(Collected data)
***

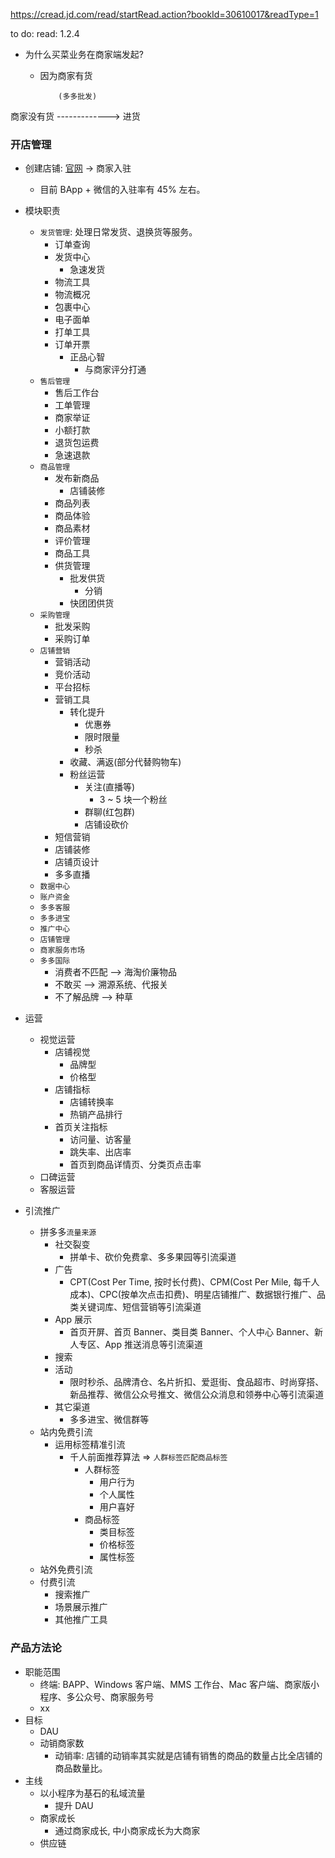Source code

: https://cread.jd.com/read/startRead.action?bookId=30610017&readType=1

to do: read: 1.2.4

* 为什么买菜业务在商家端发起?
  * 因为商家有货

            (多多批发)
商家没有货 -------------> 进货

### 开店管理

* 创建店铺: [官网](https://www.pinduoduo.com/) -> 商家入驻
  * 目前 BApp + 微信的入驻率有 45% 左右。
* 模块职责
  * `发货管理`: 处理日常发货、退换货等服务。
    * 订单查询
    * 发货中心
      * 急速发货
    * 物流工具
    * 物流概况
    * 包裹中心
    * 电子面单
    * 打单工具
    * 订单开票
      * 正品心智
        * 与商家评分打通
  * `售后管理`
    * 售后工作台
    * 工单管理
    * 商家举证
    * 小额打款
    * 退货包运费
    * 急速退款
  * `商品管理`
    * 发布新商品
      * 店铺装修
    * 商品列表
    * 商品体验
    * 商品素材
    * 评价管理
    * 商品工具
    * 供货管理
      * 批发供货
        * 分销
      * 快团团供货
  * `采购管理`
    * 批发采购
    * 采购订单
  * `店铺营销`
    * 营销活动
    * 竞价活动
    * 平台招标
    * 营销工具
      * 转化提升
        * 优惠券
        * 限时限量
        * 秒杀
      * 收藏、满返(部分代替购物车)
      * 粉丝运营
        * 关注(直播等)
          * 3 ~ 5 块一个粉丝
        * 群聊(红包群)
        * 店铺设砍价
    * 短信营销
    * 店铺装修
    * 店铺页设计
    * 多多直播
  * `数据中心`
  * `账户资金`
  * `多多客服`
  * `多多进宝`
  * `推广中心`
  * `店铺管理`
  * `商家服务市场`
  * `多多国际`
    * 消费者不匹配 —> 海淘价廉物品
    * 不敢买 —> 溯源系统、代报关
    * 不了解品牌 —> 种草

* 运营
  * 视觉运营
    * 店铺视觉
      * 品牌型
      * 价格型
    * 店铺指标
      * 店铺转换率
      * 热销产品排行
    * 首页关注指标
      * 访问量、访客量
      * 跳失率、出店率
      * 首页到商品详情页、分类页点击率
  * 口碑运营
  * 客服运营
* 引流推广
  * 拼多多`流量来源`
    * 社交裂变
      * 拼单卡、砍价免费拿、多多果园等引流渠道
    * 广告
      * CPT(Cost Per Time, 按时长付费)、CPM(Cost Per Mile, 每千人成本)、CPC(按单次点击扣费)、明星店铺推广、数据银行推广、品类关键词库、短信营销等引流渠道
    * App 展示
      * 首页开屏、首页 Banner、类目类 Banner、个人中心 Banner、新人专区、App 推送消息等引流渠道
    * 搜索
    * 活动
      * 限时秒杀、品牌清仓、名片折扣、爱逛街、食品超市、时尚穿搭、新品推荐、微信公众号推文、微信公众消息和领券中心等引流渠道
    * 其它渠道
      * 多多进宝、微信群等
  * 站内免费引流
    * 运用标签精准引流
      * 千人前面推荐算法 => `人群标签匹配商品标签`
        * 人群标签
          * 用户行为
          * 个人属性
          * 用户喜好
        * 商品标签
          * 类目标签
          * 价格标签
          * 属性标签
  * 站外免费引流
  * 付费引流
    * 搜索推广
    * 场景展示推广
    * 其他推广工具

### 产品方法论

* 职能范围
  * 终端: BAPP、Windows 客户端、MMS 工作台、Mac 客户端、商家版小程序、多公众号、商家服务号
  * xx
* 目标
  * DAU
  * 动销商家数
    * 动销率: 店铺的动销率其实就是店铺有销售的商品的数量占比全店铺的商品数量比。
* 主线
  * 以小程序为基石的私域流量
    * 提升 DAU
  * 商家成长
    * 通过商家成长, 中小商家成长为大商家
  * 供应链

***

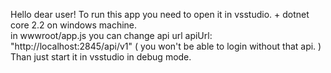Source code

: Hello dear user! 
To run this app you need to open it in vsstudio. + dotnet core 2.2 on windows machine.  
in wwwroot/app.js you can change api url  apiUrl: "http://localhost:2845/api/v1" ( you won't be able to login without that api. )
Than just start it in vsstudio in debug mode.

***

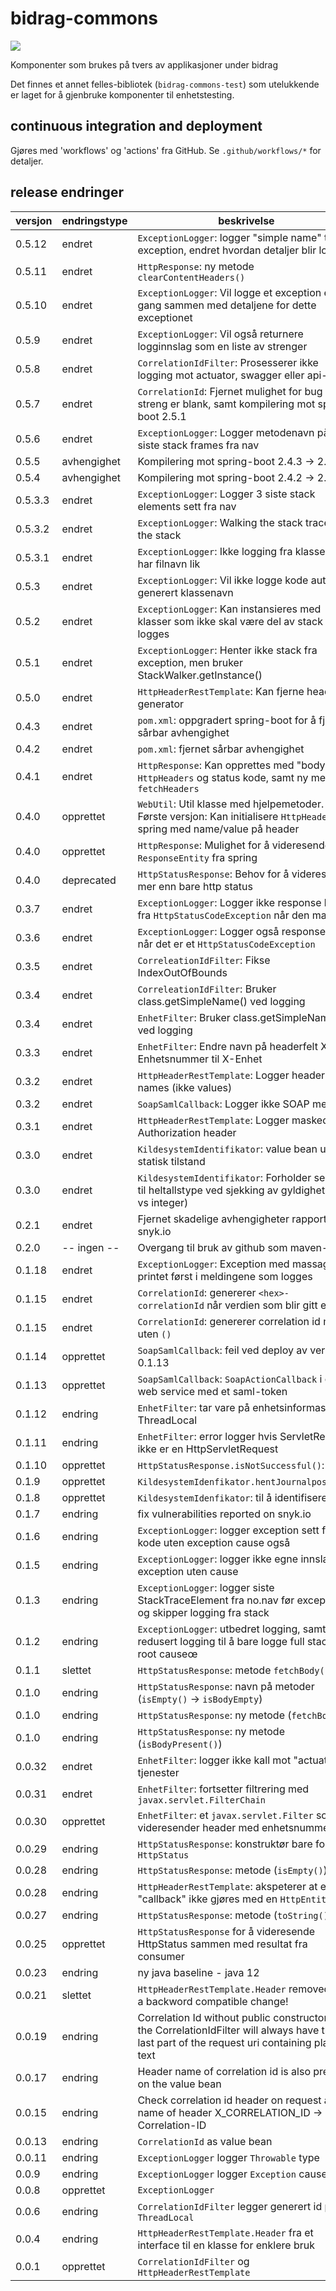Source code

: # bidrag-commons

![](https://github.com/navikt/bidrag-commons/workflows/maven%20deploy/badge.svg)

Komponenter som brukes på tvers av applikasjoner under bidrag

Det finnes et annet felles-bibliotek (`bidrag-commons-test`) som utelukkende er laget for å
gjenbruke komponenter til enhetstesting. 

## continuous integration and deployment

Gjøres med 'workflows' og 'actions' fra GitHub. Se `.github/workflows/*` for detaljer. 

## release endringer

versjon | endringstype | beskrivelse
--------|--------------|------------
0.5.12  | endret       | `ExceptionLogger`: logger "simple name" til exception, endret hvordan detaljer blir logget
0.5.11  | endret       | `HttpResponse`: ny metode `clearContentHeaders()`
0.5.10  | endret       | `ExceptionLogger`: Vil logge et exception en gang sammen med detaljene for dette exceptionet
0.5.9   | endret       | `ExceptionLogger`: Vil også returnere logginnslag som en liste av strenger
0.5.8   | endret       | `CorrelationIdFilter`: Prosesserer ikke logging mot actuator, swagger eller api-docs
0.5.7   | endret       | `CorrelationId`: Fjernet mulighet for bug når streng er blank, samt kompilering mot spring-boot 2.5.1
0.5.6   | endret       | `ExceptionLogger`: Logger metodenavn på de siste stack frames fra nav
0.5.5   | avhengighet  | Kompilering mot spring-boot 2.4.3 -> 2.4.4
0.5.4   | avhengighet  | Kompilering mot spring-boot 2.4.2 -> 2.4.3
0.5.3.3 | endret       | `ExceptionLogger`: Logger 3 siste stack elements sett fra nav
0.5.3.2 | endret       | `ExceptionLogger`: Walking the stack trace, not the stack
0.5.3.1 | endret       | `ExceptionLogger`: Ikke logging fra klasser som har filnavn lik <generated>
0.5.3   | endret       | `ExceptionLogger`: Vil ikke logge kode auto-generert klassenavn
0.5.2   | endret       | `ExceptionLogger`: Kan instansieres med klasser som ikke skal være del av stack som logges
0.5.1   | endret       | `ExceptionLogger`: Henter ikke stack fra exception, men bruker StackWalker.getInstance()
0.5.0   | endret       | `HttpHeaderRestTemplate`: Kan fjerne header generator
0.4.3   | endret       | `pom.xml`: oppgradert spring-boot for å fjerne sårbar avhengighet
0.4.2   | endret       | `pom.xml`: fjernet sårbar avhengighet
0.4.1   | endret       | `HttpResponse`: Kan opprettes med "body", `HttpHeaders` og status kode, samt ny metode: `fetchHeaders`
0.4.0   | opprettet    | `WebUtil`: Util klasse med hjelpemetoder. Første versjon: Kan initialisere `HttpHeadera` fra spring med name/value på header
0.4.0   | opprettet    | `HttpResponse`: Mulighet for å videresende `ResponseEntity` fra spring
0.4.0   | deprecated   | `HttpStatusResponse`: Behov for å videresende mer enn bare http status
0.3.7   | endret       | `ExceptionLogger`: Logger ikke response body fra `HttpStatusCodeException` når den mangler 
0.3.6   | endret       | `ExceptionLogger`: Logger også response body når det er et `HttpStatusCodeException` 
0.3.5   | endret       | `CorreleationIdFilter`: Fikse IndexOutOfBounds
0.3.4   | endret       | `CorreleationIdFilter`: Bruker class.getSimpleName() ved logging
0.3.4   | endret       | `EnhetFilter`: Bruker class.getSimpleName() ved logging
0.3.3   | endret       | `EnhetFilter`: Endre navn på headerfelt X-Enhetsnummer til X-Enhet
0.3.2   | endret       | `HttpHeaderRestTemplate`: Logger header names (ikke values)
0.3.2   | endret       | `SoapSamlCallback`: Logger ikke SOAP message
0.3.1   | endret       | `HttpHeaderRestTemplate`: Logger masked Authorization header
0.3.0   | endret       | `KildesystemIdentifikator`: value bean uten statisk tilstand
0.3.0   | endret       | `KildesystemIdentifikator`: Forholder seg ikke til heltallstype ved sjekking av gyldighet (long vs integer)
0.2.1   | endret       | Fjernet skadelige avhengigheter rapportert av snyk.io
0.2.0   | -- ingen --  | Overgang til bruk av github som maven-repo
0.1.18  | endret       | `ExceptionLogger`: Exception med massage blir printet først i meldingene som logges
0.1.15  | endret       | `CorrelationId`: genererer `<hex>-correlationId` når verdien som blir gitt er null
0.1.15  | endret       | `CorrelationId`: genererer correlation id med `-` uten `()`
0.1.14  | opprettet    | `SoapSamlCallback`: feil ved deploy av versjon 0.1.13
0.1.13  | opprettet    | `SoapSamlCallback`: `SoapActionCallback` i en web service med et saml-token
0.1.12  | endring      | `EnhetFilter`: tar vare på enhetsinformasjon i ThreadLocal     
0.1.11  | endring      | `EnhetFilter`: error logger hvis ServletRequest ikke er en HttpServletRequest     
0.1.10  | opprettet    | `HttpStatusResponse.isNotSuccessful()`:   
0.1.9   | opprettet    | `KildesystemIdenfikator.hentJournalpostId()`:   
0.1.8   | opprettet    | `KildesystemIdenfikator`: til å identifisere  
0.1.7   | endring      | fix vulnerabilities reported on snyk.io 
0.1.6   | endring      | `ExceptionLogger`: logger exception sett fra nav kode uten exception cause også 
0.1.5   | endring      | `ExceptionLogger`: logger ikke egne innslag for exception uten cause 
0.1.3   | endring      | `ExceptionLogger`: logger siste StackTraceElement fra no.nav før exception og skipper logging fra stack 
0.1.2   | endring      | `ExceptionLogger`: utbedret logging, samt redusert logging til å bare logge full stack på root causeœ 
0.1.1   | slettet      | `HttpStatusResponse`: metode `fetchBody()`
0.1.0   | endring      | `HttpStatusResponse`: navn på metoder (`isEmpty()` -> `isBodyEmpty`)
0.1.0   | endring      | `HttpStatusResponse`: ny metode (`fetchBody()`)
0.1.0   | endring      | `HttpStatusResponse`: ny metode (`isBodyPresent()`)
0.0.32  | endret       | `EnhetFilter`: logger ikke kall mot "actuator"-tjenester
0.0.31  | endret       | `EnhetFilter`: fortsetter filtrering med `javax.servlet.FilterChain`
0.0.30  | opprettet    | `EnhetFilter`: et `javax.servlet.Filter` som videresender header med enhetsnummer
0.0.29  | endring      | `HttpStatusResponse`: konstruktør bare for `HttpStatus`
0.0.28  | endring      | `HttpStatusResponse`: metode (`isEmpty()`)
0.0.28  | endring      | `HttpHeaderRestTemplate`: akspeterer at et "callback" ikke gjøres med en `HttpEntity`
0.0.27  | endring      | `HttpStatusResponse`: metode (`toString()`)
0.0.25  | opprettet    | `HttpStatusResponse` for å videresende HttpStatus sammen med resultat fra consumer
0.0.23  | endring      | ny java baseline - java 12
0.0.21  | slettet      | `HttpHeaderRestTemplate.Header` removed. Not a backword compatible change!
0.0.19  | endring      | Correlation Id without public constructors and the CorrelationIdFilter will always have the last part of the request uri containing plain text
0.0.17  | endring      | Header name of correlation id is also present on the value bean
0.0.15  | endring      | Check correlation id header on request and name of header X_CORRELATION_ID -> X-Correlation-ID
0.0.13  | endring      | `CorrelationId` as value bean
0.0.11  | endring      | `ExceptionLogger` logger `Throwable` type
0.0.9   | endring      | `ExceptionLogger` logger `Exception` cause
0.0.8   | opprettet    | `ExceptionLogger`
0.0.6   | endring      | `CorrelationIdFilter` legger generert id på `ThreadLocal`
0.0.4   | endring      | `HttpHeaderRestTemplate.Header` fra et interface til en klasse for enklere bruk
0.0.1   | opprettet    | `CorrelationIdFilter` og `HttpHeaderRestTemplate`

***

• Exercise goal
Looking at the entries, count the lines where the word "SoapSamlCallback" appears, and state the count by itself.

• Worked solution
3